Up there, Cazaly! AFL stars look heavenward for inspiration

AFL.faithful

Senior football writer for The Age Michael Gleeson explores religion in the AFL and the players who let faith rather than football define who they are.

Guy McKenna has finished his final address to the team. Players mill about, some with headphones listening to music, others handballing, some kicking to each other.

It’s a standard scene in any change room before any game.

Off to a side Gary Ablett, Zac Smith and Aaron Hall drape arms over each others shoulders.

They invite anyone else in – players, coaches – to join them and often at least several more gather in the huddle. They bow their heads and pray.

They recite scripture and ask for strength for the game ahead before they run out to play.

'I am a Christian by faith. I am a man of God. I trust in Jesus every day just to help me through,' Smith explained.
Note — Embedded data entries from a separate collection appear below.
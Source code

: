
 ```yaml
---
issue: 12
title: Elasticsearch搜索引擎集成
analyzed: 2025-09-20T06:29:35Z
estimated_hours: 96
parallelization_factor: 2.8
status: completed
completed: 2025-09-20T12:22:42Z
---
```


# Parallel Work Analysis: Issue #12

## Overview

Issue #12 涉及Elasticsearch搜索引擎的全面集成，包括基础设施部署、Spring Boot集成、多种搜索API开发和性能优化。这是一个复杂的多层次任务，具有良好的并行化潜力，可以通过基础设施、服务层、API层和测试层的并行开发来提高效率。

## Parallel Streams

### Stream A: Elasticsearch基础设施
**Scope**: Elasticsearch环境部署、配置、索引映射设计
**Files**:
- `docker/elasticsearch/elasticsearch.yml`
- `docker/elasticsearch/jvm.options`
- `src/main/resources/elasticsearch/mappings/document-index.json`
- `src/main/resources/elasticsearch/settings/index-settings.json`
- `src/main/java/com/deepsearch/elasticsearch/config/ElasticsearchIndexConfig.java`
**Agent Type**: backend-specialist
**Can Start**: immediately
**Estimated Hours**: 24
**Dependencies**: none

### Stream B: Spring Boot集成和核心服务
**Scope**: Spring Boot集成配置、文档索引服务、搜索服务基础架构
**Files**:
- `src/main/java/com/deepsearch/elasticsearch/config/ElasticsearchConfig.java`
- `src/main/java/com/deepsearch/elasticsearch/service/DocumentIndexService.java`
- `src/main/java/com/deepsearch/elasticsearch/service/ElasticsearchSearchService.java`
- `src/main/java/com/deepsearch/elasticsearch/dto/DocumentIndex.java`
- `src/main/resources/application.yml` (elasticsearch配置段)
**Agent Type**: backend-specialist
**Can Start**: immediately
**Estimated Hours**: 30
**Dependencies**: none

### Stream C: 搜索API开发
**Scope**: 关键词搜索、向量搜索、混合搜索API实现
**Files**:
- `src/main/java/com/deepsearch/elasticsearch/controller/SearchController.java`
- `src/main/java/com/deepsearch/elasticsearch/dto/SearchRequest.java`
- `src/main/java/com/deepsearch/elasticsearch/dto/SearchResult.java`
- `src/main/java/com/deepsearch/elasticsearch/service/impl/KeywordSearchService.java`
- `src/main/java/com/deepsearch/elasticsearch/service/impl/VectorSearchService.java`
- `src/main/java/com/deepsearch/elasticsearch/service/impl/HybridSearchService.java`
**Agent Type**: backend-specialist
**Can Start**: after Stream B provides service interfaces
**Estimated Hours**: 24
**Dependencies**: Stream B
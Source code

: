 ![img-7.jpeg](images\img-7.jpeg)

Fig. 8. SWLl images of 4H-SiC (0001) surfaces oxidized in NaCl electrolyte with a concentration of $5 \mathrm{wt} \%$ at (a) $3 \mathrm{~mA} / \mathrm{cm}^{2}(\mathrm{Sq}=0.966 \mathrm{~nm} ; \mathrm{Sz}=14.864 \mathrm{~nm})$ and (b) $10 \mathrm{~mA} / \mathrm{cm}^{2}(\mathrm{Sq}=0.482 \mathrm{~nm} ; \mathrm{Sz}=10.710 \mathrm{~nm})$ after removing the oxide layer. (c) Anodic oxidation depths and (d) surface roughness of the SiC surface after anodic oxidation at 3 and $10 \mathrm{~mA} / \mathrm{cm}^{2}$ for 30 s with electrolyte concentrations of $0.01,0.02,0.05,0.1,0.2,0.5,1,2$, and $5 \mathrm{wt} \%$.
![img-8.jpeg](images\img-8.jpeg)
Gary Ablett last year posted a photo on social media of him, Smith and Hall praying ahead of the Western Bulldogs game and accompanied by a quote from 1 Corinthians 10:31: 'So whatever you eat or drink or whatever you do, do it all for the glory of God.'

Australians typically wince when someone publicly mentions God and Ablett made some move a little uneasily in their seats on Brownlow night when he thanked God for his win.

The group prayer before a game was not so unusual in football though. At Essendon in the late '90s some of the players, predominantly the Catholics, prayed with the longtime club chaplain Allan Dunn before games.

At North Melbourne, Daniel Wells plays on a wing with a prayer.

He is a spiritual man in a country where sport is religion. Wells was raised with a belief but not in a church, he now has a family of his own and he is a converted and devout Catholic.

Wells attends mass without fail every week. When he goes to Utah for the club’s altitude camps he treks off on a bus an hour or so away in the snow to find a small church to attend mass.

'It does set me up for the week. If I don’t go to mass I do feel very empty. It is something that is compulsory for me and my family and we make sure we get there regardless,' he said.

His faith is a bigger part of him than football. One is what he does, the other is who he is.